- Born: 1943 (age 82–83) Tehran, Imperial State of Iran
- Education: University of California, Berkeley
- Occupation: Businessman
- Known for: Co-founder and CEO of Chef America Inc.
- Spouse: Elisabeth (Lilly) Merage
- Children: Richard, Michelle and Lauren

= Paul Merage =

American billionaire businessman (born 1943)

Paul Merage (born 1943) is an Iranian-born American billionaire businessman who co-founded Chef America Inc., the company that popularized the microwavable frozen snack Hot Pockets. In 2015, his net worth was estimated at $1.8 billion.

==Biography==
Merage was born in Iran in 1943 to a Jewish family, the son of Katherine and Andre Merage. He has four siblings: Louise, Camron, David, and Lin. His father ran an import/export business in France before he was forced to flee back to Iran prior to World War II. He attended Alborz High School in Tehran.

In 1961, at the age of 17, he immigrated to the United States to attend the University of California, Berkeley, where he earned a B.A. in economics and an M.B.A.

After college, he worked for nine years in a succession of increasing responsibilities in product management at General Foods (now Kraft Heinz Company), Hunt Wesson and Specialty Foods where he was director of new products.
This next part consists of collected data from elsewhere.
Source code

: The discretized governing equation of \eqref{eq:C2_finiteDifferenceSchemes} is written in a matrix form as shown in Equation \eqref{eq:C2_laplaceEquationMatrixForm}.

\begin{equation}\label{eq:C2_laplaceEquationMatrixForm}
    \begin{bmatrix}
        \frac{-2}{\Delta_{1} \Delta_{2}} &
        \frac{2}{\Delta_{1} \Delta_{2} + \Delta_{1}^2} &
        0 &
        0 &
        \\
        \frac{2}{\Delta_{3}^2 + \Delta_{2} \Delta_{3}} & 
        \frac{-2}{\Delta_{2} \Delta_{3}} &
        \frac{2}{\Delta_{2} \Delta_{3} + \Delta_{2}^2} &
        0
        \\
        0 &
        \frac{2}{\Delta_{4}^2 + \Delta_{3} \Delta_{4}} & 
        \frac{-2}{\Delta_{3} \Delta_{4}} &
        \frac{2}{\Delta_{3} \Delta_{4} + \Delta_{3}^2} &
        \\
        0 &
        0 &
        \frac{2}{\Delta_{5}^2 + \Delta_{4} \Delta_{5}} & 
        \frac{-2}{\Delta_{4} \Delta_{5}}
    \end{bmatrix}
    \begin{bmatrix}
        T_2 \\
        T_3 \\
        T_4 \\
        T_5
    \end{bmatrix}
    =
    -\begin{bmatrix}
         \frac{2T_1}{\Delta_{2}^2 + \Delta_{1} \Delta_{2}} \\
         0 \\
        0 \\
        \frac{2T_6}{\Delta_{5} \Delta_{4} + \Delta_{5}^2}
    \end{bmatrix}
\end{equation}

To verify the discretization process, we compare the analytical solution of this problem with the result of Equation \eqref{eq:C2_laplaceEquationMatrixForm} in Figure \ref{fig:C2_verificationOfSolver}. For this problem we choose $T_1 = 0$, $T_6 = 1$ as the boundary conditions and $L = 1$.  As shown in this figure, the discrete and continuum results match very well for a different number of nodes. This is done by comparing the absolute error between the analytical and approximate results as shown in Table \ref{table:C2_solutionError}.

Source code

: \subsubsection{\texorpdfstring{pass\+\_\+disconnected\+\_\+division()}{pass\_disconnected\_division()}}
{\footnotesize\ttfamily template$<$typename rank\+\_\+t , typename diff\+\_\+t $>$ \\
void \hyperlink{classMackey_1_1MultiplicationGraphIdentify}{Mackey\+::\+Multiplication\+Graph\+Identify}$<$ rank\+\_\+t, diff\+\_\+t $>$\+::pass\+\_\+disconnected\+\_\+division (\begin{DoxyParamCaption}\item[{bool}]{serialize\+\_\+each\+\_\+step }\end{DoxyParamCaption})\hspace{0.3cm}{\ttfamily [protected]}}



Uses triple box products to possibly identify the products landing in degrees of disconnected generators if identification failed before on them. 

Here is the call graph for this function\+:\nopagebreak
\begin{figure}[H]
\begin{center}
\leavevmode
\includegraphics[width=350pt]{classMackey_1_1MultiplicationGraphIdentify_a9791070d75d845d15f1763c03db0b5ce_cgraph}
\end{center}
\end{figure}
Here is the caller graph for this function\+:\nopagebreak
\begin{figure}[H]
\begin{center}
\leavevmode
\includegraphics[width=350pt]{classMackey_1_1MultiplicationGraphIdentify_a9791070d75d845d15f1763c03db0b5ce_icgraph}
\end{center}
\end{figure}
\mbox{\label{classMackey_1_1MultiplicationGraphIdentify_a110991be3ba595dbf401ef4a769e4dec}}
In 1977, he Founded Chef America, Inc. with his younger brother David. Initially, Paul Merage had to obtain three mortgages on his home to fund the business. When the company ran out of initial funding the brothers also had to borrow money from their parents. Chef America started by selling frozen Belgian waffles - then largely unfamiliar in the United States - to restaurants as they were difficult to cook. In 1977, the company had $12 million in sales and was the largest mass-producer of frozen Belgian waffles in the US.

In 1983, he noticed that as more women entered the work force there was a newly emerging need for a hot meal or snack that children could easily prepare themselves when returning from school. This demographic trend coincided with the development of microwave oven for home use. Even though microwave ovens did not have widespread distribution in US households in 1983, Merage correctly predicted that microwave oven usage would continue to grow exponentially. Merage developed the concept of a quick two-minute microwaveable meal which was all enclosed in a crust for ease of handling, using nothing more than a paper towel. He named it "Hot Pockets", and promoted it as the "Hot Meal without a Big Deal. " He personally led the effort to formulate this product; after two years of testing and experimentation, he developed and patented a unique process which resulted in a product with tasty fillings and a crispy crust. Chef America then marketed Hot Pockets nationally. By 1986, approximately 25% of US households owned a Microwave. As microwave ownership increased and as more women entered the workforce Hot pockets gained greater recognition and eventually became a success. In later years the company expanded the brand to Lean Pockets, Croissant Pockets and Breakfast Pockets. Merage reportedly does not like to eat Hot Pockets.

In October 2002, he sold Chef America to Nestlé SA for $2.6 billion; at the time, the company had sales of $750 million and over 1,800 employees.

After the sale, he co-founded MIG group of investment companies in 2003 with Richard Merage and Greg Merage. He serves as chairman of MIG parent companies. MIG Capital LLC, managed by Richard Merage is a highly ranked US Hedge fund managing over US$1 billion in assets. MIG Real Estate, managed by Greg Merage is involved in development and management of commercial real estate. It manages a large portfolio of commercial properties coast to coast. MIG Private Equity is a fund of funds with a portfolio of investments ranging from consumer products to technology companies.

==Philanthropy==
In 2005, Paul and Lilly Merage donated $30 million to the School of Business at University of California, Irvine, which was renamed Paul Merage School of Business in his honor. Merage also donated $3 million to the Merage Jewish Community Center of Orange County, California. He has been an active member of the Business School's advisory board which he chaired for a number of years. He has been board member and a leading donor for the Pacific Symphony and has served on the board of the Orange County Performing Arts Center. For over a decade Merage has been a major and active supporter of El Sol Academy, a dual immersion charter school in Santa Ana, California founded in 2001 with 110 students, later enrolling nearly 1,000 students in preschool through eighth grade. One of Merage's major ongoing philanthropic programs is Merage Institute for U.S.-Israel Trade. The institute's Innovation Bridge Program has brought almost 1000 of the leading high tech Israeli scientists and business leaders to Newport Beach for a special two week business "boot camps". The "boot camps" are focused practical, best practices, on how to best introduce and promote new Israeli technologies in the U.S. to the mutual benefit of both nations. It addresses new technologies in such fields as life sciences, security, military, IT, food/agriculture and Financial Transactions.

==Personal life==
Merage is a member of the University Synagogue, a Reconstructionist synagogue in Irvine, California.